▶ _TASK_
Exactly as shown below, retype every line of the data.

▶ _Stored data entries_

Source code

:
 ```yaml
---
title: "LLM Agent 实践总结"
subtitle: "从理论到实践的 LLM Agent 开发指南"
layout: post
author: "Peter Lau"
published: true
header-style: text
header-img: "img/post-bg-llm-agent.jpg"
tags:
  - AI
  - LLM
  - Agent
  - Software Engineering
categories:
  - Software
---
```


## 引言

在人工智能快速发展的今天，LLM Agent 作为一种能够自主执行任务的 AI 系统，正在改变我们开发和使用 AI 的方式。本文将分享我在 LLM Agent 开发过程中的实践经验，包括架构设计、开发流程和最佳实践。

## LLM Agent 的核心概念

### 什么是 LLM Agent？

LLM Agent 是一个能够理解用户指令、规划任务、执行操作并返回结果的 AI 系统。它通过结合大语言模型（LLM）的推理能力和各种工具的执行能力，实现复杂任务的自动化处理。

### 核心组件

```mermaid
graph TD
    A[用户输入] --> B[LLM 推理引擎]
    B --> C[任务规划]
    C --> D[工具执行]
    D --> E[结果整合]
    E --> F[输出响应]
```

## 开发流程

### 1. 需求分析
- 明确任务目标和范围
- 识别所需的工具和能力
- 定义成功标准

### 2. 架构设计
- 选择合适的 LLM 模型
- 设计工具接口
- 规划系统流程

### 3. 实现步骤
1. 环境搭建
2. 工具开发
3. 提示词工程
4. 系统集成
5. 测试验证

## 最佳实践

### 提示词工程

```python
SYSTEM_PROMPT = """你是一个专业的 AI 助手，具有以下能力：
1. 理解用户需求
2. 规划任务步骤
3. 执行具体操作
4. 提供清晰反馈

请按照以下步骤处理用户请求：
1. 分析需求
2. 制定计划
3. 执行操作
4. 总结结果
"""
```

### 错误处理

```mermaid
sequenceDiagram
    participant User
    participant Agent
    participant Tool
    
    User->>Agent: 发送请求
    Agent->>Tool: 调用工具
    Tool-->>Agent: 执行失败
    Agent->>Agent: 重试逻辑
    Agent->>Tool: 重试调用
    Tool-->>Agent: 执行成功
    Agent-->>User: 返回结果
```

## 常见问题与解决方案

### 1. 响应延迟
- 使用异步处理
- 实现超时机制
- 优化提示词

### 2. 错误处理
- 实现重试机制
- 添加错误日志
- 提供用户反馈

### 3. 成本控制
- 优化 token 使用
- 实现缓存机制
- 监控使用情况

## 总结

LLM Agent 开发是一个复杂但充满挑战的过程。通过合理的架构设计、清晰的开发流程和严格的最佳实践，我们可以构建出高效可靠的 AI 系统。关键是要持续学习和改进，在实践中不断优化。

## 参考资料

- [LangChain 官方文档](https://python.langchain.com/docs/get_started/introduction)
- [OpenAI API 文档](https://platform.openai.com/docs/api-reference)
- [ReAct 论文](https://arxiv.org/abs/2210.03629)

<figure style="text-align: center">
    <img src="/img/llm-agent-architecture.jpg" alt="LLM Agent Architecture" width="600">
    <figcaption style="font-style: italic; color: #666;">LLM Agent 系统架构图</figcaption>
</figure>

▶ _SOLUTION TO THIS PROBLEM_
Source code

:
 ```yaml
---
title: "LLM Agent 实践总结"
subtitle: "从理论到实践的 LLM Agent 开发指南"
layout: post
author: "Peter Lau"
published: true
header-style: text
header-img: "img/post-bg-llm-agent.jpg"
tags:
  - AI
  - LLM
  - Agent
  - Software Engineering
categories:
  - Software
---
```


## 引言

在人工智能快速发展的今天，LLM Agent 作为一种能够自主执行任务的 AI 系统，正在改变我们开发和使用 AI 的方式。本文将分享我在 LLM Agent 开发过程中的实践经验，包括架构设计、开发流程和最佳实践。

## LLM Agent 的核心概念

### 什么是 LLM Agent？

LLM Agent 是一个能够理解用户指令、规划任务、执行操作并返回结果的 AI 系统。它通过结合大语言模型（LLM）的推理能力和各种工具的执行能力，实现复杂任务的自动化处理。

### 核心组件

```mermaid
graph TD
    A[用户输入] --> B[LLM 推理引擎]
    B --> C[任务规划]
    C --> D[工具执行]
    D --> E[结果整合]
    E --> F[输出响应]
```

## 开发流程

### 1. 需求分析
- 明确任务目标和范围
- 识别所需的工具和能力
- 定义成功标准

### 2. 架构设计
- 选择合适的 LLM 模型
- 设计工具接口
- 规划系统流程

### 3. 实现步骤
1. 环境搭建
2. 工具开发
3. 提示词工程
4. 系统集成
5. 测试验证

## 最佳实践

### 提示词工程

```python
SYSTEM_PROMPT = """你是一个专业的 AI 助手，具有以下能力：
1. 理解用户需求
2. 规划任务步骤
3. 执行具体操作
4. 提供清晰反馈

请按照以下步骤处理用户请求：
1. 分析需求
2. 制定计划
3. 执行操作
4. 总结结果
"""
```

### 错误处理

```mermaid
sequenceDiagram
    participant User
    participant Agent
    participant Tool
    
    User->>Agent: 发送请求
    Agent->>Tool: 调用工具
    Tool-->>Agent: 执行失败
    Agent->>Agent: 重试逻辑
    Agent->>Tool: 重试调用
    Tool-->>Agent: 执行成功
    Agent-->>User: 返回结果
```

## 常见问题与解决方案

### 1. 响应延迟
- 使用异步处理
- 实现超时机制
- 优化提示词

### 2. 错误处理
- 实现重试机制
- 添加错误日志
- 提供用户反馈

### 3. 成本控制
- 优化 token 使用
- 实现缓存机制
- 监控使用情况

## 总结

LLM Agent 开发是一个复杂但充满挑战的过程。通过合理的架构设计、清晰的开发流程和严格的最佳实践，我们可以构建出高效可靠的 AI 系统。关键是要持续学习和改进，在实践中不断优化。

## 参考资料

- [LangChain 官方文档](https://python.langchain.com/docs/get_started/introduction)
- [OpenAI API 文档](https://platform.openai.com/docs/api-reference)
- [ReAct 论文](https://arxiv.org/abs/2210.03629)

<figure style="text-align: center">
    <img src="/img/llm-agent-architecture.jpg" alt="LLM Agent Architecture" width="600">
    <figcaption style="font-style: italic; color: #666;">LLM Agent 系统架构图</figcaption>
</figure>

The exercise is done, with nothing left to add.